_Exercise prompt_
The lines you return must be all those in the data that hold the string "drawn".

_Information provided_
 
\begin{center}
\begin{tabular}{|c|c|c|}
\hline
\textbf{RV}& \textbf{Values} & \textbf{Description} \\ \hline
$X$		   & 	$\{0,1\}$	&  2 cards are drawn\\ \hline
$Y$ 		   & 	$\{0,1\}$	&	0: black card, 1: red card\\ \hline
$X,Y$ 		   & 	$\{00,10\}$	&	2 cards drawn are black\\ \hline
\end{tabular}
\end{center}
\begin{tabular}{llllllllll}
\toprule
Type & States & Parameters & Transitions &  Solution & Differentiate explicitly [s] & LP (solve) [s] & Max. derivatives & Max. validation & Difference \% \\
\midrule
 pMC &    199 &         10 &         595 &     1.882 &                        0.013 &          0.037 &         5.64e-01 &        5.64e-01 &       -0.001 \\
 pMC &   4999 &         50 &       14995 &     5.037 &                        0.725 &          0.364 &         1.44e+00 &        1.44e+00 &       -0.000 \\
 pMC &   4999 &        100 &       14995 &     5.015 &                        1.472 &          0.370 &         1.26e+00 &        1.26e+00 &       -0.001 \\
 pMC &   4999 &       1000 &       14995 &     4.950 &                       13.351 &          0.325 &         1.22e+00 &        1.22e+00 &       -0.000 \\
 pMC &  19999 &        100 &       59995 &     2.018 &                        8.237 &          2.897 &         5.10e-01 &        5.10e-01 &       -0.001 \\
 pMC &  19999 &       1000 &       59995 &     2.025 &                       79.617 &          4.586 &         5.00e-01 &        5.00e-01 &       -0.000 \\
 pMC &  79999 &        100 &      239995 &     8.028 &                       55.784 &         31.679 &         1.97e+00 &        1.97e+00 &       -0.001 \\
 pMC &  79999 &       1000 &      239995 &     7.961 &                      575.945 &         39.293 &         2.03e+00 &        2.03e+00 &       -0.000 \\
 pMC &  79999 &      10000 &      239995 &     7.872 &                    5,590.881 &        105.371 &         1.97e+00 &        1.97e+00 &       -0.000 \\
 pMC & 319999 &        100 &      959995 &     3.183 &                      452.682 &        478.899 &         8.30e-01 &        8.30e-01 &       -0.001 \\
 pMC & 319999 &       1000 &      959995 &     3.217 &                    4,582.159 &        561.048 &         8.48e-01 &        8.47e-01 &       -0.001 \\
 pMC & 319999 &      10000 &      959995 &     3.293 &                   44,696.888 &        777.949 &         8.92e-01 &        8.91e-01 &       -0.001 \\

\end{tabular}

_Answer_
$X$		   & 	$\{0,1\}$	&  2 cards are drawn\\ \hline
$X,Y$ 		   & 	$\{00,10\}$	&	2 cards drawn are black\\ \hline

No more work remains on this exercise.